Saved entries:
----

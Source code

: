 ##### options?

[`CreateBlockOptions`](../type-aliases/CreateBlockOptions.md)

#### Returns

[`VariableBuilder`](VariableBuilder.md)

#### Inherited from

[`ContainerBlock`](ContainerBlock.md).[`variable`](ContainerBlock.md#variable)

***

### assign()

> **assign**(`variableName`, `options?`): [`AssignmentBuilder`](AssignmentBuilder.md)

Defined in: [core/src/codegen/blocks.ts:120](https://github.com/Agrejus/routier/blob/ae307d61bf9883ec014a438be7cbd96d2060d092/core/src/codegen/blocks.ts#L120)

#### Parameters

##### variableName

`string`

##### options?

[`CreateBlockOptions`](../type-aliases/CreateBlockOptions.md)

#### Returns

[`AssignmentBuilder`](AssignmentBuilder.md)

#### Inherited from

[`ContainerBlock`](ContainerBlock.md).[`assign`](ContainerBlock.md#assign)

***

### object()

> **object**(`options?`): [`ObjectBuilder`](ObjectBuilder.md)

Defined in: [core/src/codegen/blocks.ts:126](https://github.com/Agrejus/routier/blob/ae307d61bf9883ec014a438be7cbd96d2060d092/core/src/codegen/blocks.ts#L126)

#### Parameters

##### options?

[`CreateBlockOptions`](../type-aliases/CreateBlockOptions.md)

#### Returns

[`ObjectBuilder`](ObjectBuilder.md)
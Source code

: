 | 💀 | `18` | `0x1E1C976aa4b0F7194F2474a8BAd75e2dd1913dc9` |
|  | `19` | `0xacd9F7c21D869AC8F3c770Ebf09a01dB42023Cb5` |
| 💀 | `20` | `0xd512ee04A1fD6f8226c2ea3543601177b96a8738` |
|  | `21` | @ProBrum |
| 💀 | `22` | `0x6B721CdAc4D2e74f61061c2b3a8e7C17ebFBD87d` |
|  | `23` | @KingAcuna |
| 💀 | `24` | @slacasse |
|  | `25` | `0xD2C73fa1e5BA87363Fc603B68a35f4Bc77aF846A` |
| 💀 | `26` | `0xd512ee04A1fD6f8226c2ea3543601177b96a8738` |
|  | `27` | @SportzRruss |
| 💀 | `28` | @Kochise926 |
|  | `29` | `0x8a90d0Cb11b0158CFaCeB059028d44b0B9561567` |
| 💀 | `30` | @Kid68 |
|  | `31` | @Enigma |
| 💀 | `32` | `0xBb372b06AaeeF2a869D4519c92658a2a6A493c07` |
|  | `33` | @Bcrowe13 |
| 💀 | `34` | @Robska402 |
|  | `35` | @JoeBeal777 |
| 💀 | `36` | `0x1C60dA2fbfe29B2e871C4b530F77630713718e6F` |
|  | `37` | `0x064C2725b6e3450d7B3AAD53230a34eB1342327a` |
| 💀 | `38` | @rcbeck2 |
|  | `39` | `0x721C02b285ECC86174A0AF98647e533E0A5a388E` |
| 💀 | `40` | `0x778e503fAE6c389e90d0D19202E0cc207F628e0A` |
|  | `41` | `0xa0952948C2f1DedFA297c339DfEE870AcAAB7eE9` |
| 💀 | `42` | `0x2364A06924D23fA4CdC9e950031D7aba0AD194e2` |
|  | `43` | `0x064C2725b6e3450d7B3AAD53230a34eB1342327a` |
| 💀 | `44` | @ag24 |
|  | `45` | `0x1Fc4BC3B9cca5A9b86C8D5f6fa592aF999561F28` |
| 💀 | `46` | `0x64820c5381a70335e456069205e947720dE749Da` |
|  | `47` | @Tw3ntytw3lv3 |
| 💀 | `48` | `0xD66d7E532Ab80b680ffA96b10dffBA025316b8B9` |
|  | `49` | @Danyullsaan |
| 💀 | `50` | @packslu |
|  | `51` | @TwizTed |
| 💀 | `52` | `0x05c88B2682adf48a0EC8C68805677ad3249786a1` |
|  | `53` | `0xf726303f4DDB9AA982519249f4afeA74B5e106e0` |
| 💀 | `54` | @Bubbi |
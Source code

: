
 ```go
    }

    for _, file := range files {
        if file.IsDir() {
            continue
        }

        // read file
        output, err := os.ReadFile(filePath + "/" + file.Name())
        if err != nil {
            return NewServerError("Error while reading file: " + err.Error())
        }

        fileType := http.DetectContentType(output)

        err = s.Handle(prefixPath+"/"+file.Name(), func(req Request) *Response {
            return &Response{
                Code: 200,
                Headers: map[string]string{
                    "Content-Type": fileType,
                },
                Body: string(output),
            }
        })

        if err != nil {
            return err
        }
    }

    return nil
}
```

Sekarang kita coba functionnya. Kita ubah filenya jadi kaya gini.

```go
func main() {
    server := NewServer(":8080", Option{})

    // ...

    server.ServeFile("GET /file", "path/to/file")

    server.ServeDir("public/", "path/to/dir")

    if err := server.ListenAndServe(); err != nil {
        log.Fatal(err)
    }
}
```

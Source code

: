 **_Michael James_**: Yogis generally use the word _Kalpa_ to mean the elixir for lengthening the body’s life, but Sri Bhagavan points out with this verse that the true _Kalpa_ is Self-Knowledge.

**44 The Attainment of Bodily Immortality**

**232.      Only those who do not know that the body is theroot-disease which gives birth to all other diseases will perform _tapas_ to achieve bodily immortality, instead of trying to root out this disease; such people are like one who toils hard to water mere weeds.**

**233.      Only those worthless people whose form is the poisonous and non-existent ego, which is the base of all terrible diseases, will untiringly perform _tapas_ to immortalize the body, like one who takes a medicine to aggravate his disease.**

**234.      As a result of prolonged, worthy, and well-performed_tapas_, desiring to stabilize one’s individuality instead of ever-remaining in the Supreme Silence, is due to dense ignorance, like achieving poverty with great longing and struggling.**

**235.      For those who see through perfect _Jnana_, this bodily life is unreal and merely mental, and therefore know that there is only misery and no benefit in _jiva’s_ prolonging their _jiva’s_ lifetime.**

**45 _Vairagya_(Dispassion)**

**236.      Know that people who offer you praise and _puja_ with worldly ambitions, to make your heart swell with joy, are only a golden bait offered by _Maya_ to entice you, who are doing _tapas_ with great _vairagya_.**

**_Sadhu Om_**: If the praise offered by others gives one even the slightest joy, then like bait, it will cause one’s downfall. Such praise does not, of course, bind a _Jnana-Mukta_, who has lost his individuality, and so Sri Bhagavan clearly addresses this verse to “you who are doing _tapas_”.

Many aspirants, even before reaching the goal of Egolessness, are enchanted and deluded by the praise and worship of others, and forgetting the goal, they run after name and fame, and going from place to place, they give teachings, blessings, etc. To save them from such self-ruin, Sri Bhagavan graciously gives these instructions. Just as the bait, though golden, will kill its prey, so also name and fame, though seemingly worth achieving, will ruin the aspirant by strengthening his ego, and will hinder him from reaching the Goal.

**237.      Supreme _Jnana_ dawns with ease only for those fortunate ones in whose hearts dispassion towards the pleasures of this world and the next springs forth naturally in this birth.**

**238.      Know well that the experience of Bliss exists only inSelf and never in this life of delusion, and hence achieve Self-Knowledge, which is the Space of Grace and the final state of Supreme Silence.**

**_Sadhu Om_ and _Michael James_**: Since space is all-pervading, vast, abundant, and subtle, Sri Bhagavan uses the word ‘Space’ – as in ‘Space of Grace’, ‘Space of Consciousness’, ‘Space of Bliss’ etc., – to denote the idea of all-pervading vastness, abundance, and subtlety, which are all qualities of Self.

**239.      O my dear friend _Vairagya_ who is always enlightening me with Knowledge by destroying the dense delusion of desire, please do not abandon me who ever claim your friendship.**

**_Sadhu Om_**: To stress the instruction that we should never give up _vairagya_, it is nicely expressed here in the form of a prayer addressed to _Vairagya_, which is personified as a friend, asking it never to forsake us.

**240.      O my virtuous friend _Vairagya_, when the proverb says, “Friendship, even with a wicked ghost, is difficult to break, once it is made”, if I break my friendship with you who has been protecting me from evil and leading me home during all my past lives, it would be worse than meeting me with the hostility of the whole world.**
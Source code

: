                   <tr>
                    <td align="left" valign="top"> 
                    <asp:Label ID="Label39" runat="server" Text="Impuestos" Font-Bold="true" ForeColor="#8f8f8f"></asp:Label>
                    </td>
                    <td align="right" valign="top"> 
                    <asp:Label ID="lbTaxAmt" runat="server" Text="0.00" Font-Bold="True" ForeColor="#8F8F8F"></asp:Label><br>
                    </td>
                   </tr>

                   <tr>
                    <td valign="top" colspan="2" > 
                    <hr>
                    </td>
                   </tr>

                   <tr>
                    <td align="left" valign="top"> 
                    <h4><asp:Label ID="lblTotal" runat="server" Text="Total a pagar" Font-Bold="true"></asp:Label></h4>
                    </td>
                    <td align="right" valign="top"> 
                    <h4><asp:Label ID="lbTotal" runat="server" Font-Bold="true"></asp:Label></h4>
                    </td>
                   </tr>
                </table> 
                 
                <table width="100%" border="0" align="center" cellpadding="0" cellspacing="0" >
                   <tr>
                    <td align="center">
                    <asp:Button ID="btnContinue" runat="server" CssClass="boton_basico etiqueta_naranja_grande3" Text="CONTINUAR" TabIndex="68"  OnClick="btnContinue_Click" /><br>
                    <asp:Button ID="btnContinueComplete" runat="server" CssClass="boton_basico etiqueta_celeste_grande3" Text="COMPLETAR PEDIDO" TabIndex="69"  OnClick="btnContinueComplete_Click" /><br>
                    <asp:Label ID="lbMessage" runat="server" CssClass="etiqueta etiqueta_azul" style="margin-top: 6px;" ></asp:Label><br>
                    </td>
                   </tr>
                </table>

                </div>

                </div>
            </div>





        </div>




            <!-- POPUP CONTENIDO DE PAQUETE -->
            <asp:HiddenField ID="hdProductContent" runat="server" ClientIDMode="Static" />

----

**Instructions to follow**
Up to and including the line with "### assign()", repeat the entries exactly, beginning at their first line.

**Task result**
Source code

: ##### options?

[`CreateBlockOptions`](../type-aliases/CreateBlockOptions.md)

#### Returns

[`VariableBuilder`](VariableBuilder.md)

#### Inherited from

[`ContainerBlock`](ContainerBlock.md).[`variable`](ContainerBlock.md#variable)

***

### assign()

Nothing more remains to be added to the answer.